You add 100 mL of 1 M H3A
and 4 mL of 5 M NaOH all in 896mL water
Ka=6.309x10^-10

What is pH of solution made?
H3A+H2O---->H2A-+H3O+

Homework Equations

ka=[h2a][H+]/[H3A]

The Attempt at a Solution

Concentrations initially:
[H3A]=100mL * 1 M / (896+4+100) mL = 0.1 M H3A
[NaOH]=4mL *5 M / (896+4+100) mL = .02 M NaOH

Then, using ice table:
H3A + H2O -----> H2A + H3O+
I .1 M 0 0
C -x +x +x
E .1-x x x

ka=[h2a][H+]/[H3A]
6.3x10^-10=[x^2]/[.1-x] assume -x is negligable.
so solving for x i get 7.94x10-6 M H30+

however,
then looking at my initial amount of NaOH:
OH- + H+ --> H2O
init .02 7.94e-6
chang -7.94e-6 -7.94e-6
fin .02 0
OH = is around .02 M still?
So basically I've gone no where and I do not understand where I am going wrong in this problem...

 

[nate808]

Based on your calculations, the pH of the solution should be around 5.2. However, you are correct in noticing that the initial concentration of OH- is still around 0.02 M. This is because the addition of H3A and NaOH creates a buffer solution, where the concentration of OH- is being constantly replenished by the dissociation of H3A. In this case, the initial concentration of OH- will not change significantly.

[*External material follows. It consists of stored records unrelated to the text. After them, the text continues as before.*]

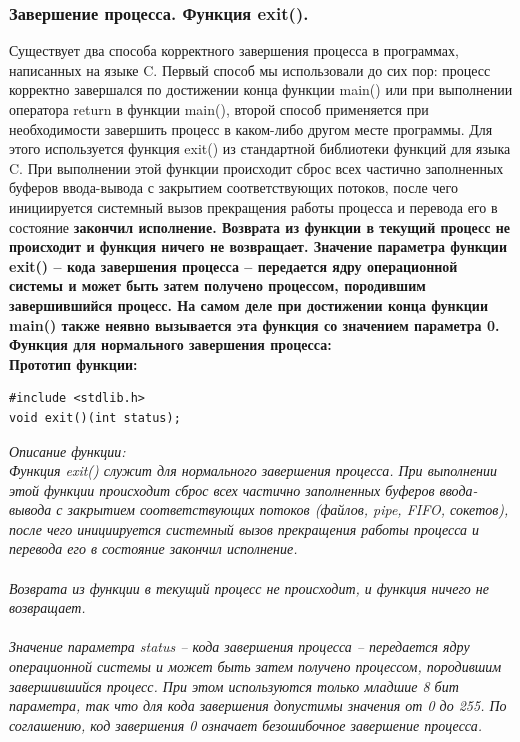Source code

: \documentclass[a4paper]{article}
\begin{document}
\subsubsection{\Large Завершение процесса. Функция exit().}
Существует два способа корректного завершения процесса в программах, написанных на языке C. Первый способ мы использовали до сих пор: процесс корректно завершался по достижении конца функции main() или при выполнении оператора return в функции main(), второй способ применяется при необходимости завершить процесс в каком-либо другом месте программы. Для этого используется функция exit() из стандартной библиотеки функций для языка C. При выполнении этой функции происходит сброс всех частично заполненных буферов ввода-вывода с закрытием соответствующих потоков, после чего инициируется системный вызов прекращения работы процесса
и перевода его в состояние \bf закончил исполнение.
\rm Возврата из функции в текущий процесс не происходит и функция ничего не возвращает. Значение параметра функции exit() – кода завершения процесса – передается ядру операционной системы и может быть затем получено процессом, породившим завершившийся процесс. На самом деле при достижении конца функции main() также неявно вызывается эта функция со значением параметра 0.
Функция для нормального завершения процесса:\\
Прототип функции:
\begin{verbatim}
#include <stdlib.h>
void exit()(int status);
\end{verbatim}
\sl Описание функции:\\
\rm Функция exit() служит для нормального завершения процесса. При выполнении этой функции происходит сброс всех частично заполненных буферов ввода-вывода с закрытием соответствующих потоков (файлов, pipe, FIFO, сокетов), после чего инициируется системный вызов прекращения работы процесса и перевода его в состояние закончил исполнение. \\\\
Возврата из функции в текущий процесс не происходит, и функция ничего не возвращает. \\\\
Значение параметра status – кода завершения процесса – передается ядру операционной системы и может быть затем получено процессом, породившим завершившийся процесс. При этом используются только младшие 8 бит параметра, так что для кода завершения допустимы значения от 0 до 255. По соглашению, код завершения 0 означает безошибочное завершение процесса.\\\\
\end{document}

To accurately calculate the pH of a buffer solution, you need to consider the Henderson-Hasselbalch equation:

pH = pKa + log([A-]/[HA])

In this case, A- represents the conjugate base of H3A, which is H2A-. By using the initial concentrations of H3A and H2A-, you can solve for the pH of the solution.

Additionally, it's important to note that the assumption of -x being negligible is not always valid, especially when dealing with buffer solutions. In this case, it's better to use the quadratic equation to solve for x.

I hope this helps clarify your understanding of buffer solutions and how to calculate their pH. Keep up the good work!